EXERCISE INSTRUCTIONS ::
Where a line of the records contains the word "local", show that line.

RECORD EXTRACTS ::
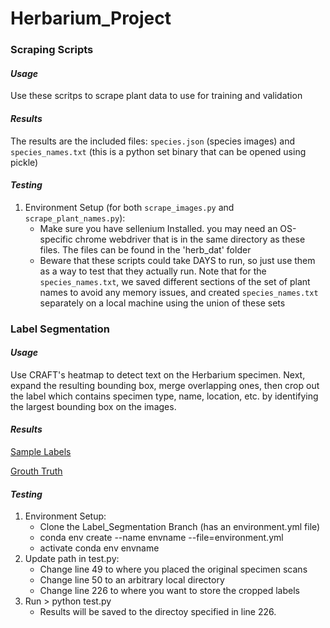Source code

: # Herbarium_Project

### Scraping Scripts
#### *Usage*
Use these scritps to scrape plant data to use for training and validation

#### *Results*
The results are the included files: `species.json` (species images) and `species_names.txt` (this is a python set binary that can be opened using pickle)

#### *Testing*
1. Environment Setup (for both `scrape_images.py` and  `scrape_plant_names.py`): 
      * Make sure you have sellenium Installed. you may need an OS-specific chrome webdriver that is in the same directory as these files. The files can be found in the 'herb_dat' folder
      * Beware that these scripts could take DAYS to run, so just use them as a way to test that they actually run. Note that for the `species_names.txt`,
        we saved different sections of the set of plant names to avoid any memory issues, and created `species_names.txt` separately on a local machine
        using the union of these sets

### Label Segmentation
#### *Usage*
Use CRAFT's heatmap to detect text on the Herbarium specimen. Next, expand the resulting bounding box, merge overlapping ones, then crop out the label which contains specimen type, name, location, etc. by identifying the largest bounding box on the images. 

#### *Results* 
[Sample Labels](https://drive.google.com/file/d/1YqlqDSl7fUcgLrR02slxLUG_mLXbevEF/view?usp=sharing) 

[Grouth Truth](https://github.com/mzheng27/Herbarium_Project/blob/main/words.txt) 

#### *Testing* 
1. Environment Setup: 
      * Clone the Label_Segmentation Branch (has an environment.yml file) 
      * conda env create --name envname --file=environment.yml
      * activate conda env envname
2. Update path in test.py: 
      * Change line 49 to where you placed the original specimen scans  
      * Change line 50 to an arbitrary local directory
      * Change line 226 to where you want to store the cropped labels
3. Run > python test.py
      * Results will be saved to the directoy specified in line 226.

--

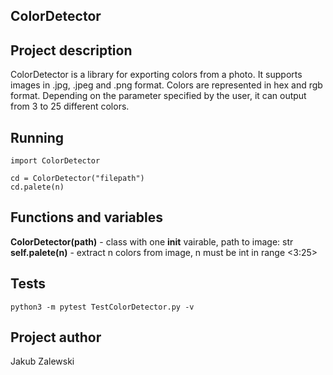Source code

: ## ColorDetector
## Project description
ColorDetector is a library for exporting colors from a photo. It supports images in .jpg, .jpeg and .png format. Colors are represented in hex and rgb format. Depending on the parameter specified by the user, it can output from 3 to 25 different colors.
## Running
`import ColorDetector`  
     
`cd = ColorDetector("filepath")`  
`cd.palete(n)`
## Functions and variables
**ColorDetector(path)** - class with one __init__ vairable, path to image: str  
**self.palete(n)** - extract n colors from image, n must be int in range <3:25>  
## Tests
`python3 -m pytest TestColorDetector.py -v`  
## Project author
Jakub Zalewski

SOLUTION FOR THIS PROBLEM ::
        we saved different sections of the set of plant names to avoid any memory issues, and created `species_names.txt` separately on a local machine
      * Change line 50 to an arbitrary local directory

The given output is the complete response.